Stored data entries
* * * * * * * * *

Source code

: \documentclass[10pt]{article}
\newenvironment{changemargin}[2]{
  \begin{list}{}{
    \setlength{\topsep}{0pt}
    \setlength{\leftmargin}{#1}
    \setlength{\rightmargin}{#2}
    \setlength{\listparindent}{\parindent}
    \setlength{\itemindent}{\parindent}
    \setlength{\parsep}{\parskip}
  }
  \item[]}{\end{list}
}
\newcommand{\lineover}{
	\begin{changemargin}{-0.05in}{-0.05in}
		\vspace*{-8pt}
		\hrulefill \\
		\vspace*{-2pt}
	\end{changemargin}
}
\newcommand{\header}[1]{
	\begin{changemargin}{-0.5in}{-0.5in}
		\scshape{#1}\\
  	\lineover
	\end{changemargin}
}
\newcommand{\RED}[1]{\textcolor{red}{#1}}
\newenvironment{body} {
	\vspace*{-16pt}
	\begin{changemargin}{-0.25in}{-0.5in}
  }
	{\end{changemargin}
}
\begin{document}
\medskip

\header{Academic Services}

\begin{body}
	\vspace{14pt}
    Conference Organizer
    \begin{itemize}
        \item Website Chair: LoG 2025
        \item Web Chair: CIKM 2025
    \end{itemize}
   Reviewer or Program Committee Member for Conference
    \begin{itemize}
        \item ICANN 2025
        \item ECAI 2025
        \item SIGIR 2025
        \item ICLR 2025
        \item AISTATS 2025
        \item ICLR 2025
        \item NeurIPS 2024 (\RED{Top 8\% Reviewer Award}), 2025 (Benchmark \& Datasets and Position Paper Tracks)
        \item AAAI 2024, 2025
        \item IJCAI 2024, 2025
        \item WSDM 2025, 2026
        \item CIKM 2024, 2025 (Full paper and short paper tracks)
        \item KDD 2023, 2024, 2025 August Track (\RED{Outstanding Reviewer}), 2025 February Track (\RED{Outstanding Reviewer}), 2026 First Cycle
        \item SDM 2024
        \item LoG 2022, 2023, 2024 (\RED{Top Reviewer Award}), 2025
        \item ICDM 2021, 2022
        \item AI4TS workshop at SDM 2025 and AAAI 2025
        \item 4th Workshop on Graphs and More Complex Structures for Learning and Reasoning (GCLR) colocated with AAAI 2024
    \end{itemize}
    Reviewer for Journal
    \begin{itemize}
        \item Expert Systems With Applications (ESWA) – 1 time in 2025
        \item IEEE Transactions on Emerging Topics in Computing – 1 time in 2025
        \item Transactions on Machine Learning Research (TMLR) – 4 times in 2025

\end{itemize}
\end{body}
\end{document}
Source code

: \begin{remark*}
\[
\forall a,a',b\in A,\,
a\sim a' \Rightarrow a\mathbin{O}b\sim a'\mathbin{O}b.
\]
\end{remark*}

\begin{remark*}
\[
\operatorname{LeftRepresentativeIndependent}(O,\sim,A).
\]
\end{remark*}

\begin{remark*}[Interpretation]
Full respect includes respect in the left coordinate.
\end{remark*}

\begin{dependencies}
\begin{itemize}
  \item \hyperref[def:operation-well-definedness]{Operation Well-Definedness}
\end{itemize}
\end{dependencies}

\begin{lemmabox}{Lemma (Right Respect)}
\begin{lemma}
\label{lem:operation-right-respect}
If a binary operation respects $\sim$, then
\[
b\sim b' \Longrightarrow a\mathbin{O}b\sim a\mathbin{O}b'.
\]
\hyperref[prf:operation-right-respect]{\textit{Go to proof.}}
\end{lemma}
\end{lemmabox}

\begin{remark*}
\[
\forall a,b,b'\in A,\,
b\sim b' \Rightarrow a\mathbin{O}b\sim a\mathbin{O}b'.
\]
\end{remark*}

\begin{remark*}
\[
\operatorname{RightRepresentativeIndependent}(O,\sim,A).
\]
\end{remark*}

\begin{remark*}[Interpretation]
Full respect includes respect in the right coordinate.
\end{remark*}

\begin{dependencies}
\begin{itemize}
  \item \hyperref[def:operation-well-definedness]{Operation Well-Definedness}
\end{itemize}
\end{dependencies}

* * * * * * * * *

## [Exercise requirements]
What lines in the entries above hold "setlength"? Copy every one.

## [Answer space]
    \setlength{\topsep}{0pt}
    \setlength{\leftmargin}{#1}
    \setlength{\rightmargin}{#2}
    \setlength{\listparindent}{\parindent}
    \setlength{\itemindent}{\parindent}
    \setlength{\parsep}{\parskip}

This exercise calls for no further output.